:: What is required ::
Your task is to transcribe all of the data below exactly, omitting the images.

:: Data for this exercise ::
-*-

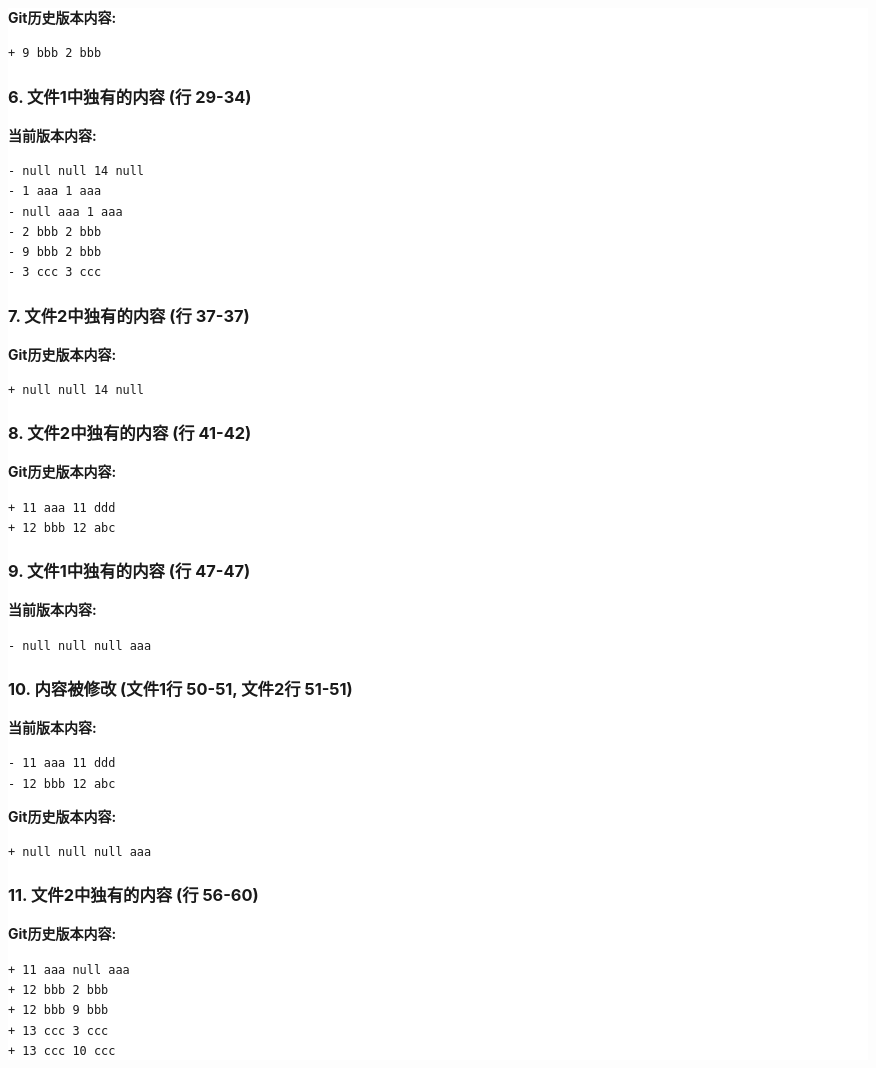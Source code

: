 **Git历史版本内容:**
```
+ 9 bbb 2 bbb
```

### 6. 文件1中独有的内容 (行 29-34)

**当前版本内容:**
```
- null null 14 null
- 1 aaa 1 aaa
- null aaa 1 aaa
- 2 bbb 2 bbb
- 9 bbb 2 bbb
- 3 ccc 3 ccc
```

### 7. 文件2中独有的内容 (行 37-37)

**Git历史版本内容:**
```
+ null null 14 null
```

### 8. 文件2中独有的内容 (行 41-42)

**Git历史版本内容:**
```
+ 11 aaa 11 ddd
+ 12 bbb 12 abc
```

### 9. 文件1中独有的内容 (行 47-47)

**当前版本内容:**
```
- null null null aaa
```

### 10. 内容被修改 (文件1行 50-51, 文件2行 51-51)

**当前版本内容:**
```
- 11 aaa 11 ddd
- 12 bbb 12 abc
```

**Git历史版本内容:**
```
+ null null null aaa
```

### 11. 文件2中独有的内容 (行 56-60)

**Git历史版本内容:**
```
+ 11 aaa null aaa
+ 12 bbb 2 bbb
+ 12 bbb 9 bbb
+ 13 ccc 3 ccc
+ 13 ccc 10 ccc
```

-*-

:: Your response ::
Source code

: **Git历史版本内容:**
```
+ 9 bbb 2 bbb
```

### 6. 文件1中独有的内容 (行 29-34)

**当前版本内容:**
```
- null null 14 null
- 1 aaa 1 aaa
- null aaa 1 aaa
- 2 bbb 2 bbb
- 9 bbb 2 bbb
- 3 ccc 3 ccc
```

### 7. 文件2中独有的内容 (行 37-37)

**Git历史版本内容:**
```
+ null null 14 null
```

### 8. 文件2中独有的内容 (行 41-42)

**Git历史版本内容:**
```
+ 11 aaa 11 ddd
+ 12 bbb 12 abc
```

### 9. 文件1中独有的内容 (行 47-47)

**当前版本内容:**
```
- null null null aaa
```

### 10. 内容被修改 (文件1行 50-51, 文件2行 51-51)

**当前版本内容:**
```
- 11 aaa 11 ddd
- 12 bbb 12 abc
```

**Git历史版本内容:**
```
+ null null null aaa
```

### 11. 文件2中独有的内容 (行 56-60)

**Git历史版本内容:**
```
+ 11 aaa null aaa
+ 12 bbb 2 bbb
+ 12 bbb 9 bbb
+ 13 ccc 3 ccc
+ 13 ccc 10 ccc
```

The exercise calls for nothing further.